1. What books are your comfort reading — the ones you slink back to in times of stress?
Robin McKinley’s The Blue Sword. Madeleine L’Engle books, especially A Wrinkle in Time, A Swiftly Tilting Planet, and Arm of the Starfish.
2. What was your favorite book as a child, and why?
The Forgotten Door, by Alexander Key. Don’t know why. Just the idea of this boy from another world, falling into ours; and the vision of the world the boy came from, one where the deer came out, unafraid, to watch the stars alongside the people at night, stayed with me for years and years.
3. What was your favorite book as an adolescent, and why?
A Swiftly Tilting Planet. I know there are some uncomfortable bits of subtext there now, but as a teenager growing up in the late days of the cold war, I loved its sense of hope, of nuclear war as a thing that didn’t have to happen, that could be averted.
Plus there was a unicorn. 🙂
Michael Ende’s The Neverending Story was a close second, as was Arm of the Starfish. The former because it was about story and writing. The latter because of Joshua (which will only make sense if you’ve read the book, of course).

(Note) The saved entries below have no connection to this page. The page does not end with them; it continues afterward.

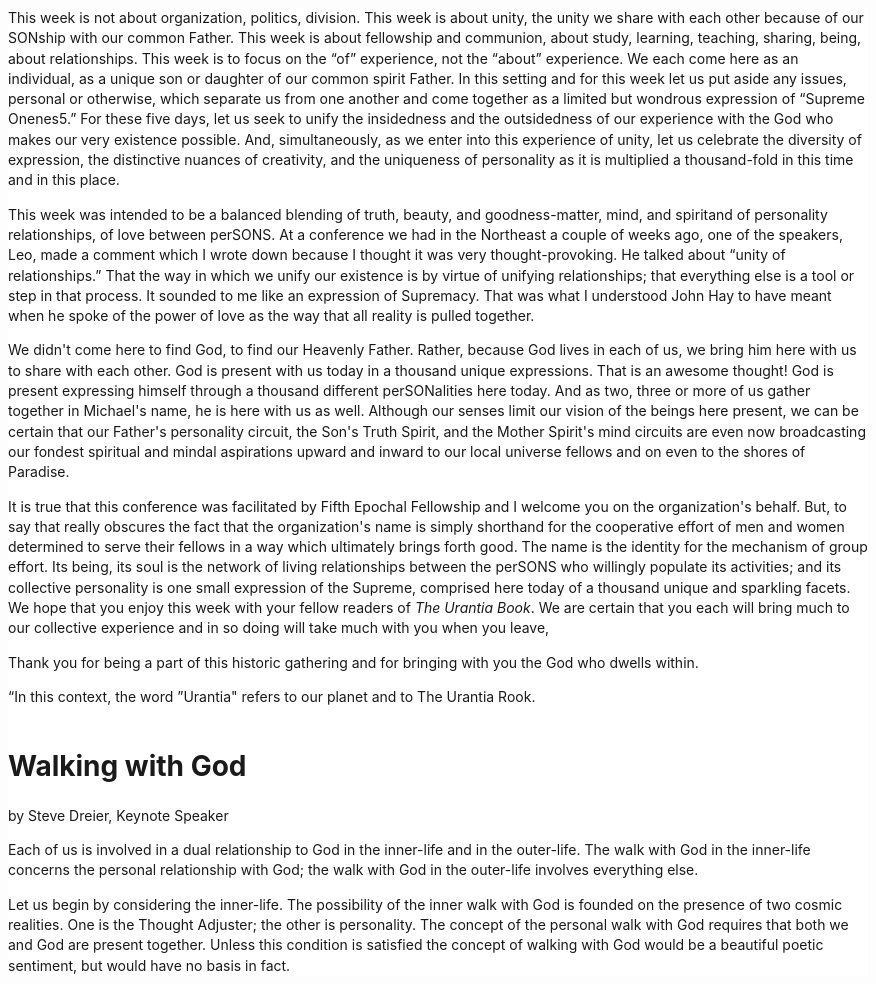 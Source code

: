 This week is not about organization, politics, division. This week is about unity, the unity we share with each other because of our SONship with our common Father. This week is about fellowship and communion, about study, learning, teaching, sharing, being, about relationships. This week is to focus on the “of” experience, not the “about” experience. We each come here as an individual, as a unique son or daughter of our common spirit Father. In this setting and for this week let us put aside any issues, personal or otherwise, which separate us from one another and come together as a limited but wondrous expression of “Supreme Onenes5.” For these five days, let us seek to unify the insidedness and the outsidedness of our experience with the God who makes our very existence possible. And, simultaneously, as we enter into this experience of unity, let us celebrate the diversity of expression, the distinctive nuances of creativity, and the uniqueness of personality as it is multiplied a thousand-fold in this time and in this place.

This week was intended to be a balanced blending of truth, beauty, and goodness-matter, mind, and spiritand of personality relationships, of love between perSONS. At a conference we had in the Northeast a couple of weeks ago, one of the speakers, Leo, made a comment which I wrote down because I thought it was very thought-provoking. He talked about “unity of relationships.” That the way in which we unify our existence is by virtue of unifying relationships; that everything else is a tool or step in that process. It sounded to me like an expression of Supremacy. That was what I understood John Hay to have meant when he spoke of the power of love as the way that all reality is pulled together.

We didn't come here to find God, to find our Heavenly Father. Rather, because God lives in each of us, we bring him here with us to share with each other. God is present with us today in a thousand unique expressions. That is an awesome thought! God is present expressing himself through a thousand different perSONalities here today. And as two, three or more of us gather together in Michael's name, he is here with us as well. Although our senses limit our vision of the beings here present, we can be certain that our Father's personality circuit, the Son's Truth Spirit, and the Mother Spirit's mind circuits are even now broadcasting our fondest spiritual and mindal aspirations upward and inward to our local universe fellows and on even to the shores of Paradise.

It is true that this conference was facilitated by Fifth Epochal Fellowship and I welcome you on the organization's behalf. But, to say that really obscures the fact that the organization's name is simply shorthand for the cooperative effort of men and women determined to serve their fellows in a way which ultimately brings forth good. The name is the identity for the mechanism of group effort. Its being, its soul is the network of living relationships between the perSONS who willingly populate its activities; and its collective personality is one small expression of the Supreme, comprised here today of a thousand unique and sparkling facets. We hope that you enjoy this week with your fellow readers of _The Urantia Book_. We are certain that you each will bring much to our collective experience and in so doing will take much with you when you leave,

Thank you for being a part of this historic gathering and for bringing with you the God who dwells within.

“In this context, the word ”Urantia" refers to our planet and to The Urantia Rook.

# Walking with God 

by Steve Dreier, Keynote Speaker

Each of us is involved in a dual relationship to God in the inner-life and in the outer-life. The walk with God in the inner-life concerns the personal relationship with God; the walk with God in the outer-life involves everything else.

Let us begin by considering the inner-life. The possibility of the inner walk with God is founded on the presence of two cosmic realities. One is the Thought Adjuster; the other is personality. The concept of the personal walk with God requires that both we and God are present together. Unless this condition is satisfied the concept of walking with God would be a beautiful poetic sentiment, but would have no basis in fact.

4. What is the most unread category of books gathering dust on your bookshelf — the books you’ve bought but just never get around to reading?
Adult fantasy novels. I really need to get back to reading fantasy written for adults, for balance.
Also several history books I keep meaning to get to.
5. What kind of books would you like to say you read, but never do?
Books written in a language other than English. It’s a gap in one’s education, to only be able to read in one language.
6. What’s the oddest book you’ve ever read?
Hexwood, by Diana Wynne Jones. (Where odd is a good thing.)
7. What book were you never able to get through, despite the recommendations of people you respect?
Harry Potter and the Chamber of Secrets. I finally gave up, watched the movie, and moved on to book three, which was actually pretty good.
8. What’s the book it took you a couple of tries to get into, but was as good as promised once you finally made it?
The Lord of the Rings trilogy.
9. What’s your favorite short story…or do you even have one?
Hmm… Not sure there’s any one. Ursula K. Le guin’s The Ones Who Walk Away from Omelas comes to mind, as does Sherwood Smith’s Visions. Sean Stewart’s The New Girl. I’m sure there are many others I’m forgetting.
10. The desert island. Three books (and collected works don’t count; if you want Lord of the Rings it’ll cost you all three slots). Go:
The answer to this one pretty much depends what day you ask me. Today:
Robin McKinley’s The Blue Sword
Shakespeare’s The Tempest
A good thick guide to survival in desert environments
But I thought one traditionally gets five to ten books on a desert island. Who swiped my other seven books?